*** Opening of AVAILABLE DATA ***
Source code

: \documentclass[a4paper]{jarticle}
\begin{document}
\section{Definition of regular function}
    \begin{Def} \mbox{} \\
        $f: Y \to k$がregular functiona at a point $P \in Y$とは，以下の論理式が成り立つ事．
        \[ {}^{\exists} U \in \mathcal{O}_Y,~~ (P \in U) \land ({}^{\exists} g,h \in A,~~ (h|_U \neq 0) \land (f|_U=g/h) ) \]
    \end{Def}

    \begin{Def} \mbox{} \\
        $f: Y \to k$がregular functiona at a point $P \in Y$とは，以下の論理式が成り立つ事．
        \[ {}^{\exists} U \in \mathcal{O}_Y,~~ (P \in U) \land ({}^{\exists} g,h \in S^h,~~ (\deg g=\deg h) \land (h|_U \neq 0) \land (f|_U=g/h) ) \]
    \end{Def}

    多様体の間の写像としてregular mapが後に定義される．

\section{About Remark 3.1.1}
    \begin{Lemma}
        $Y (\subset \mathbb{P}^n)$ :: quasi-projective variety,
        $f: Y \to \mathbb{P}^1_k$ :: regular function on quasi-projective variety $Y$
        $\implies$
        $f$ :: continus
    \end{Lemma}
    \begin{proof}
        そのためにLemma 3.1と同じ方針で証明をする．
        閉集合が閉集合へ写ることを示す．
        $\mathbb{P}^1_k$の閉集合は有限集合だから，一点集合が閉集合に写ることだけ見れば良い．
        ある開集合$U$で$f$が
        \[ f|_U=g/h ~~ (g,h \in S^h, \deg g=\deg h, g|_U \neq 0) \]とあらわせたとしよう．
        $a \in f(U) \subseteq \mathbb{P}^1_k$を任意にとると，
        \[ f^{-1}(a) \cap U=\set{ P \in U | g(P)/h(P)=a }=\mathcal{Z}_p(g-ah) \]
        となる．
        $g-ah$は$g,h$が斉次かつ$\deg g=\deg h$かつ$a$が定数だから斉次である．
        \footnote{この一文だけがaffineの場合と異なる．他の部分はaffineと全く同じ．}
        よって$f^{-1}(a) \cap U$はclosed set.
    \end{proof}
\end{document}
*** Close of AVAILABLE DATA ***
→ TASK REQUIREMENTS:
From the listing above, return every line that contains the word "exists".

→ ANSWER TO THIS PROBLEM:
        \[ {}^{\exists} U \in \mathcal{O}_Y,~~ (P \in U) \land ({}^{\exists} g,h \in A,~~ (h|_U \neq 0) \land (f|_U=g/h) ) \]
        \[ {}^{\exists} U \in \mathcal{O}_Y,~~ (P \in U) \land ({}^{\exists} g,h \in S^h,~~ (\deg g=\deg h) \land (h|_U \neq 0) \land (f|_U=g/h) ) \]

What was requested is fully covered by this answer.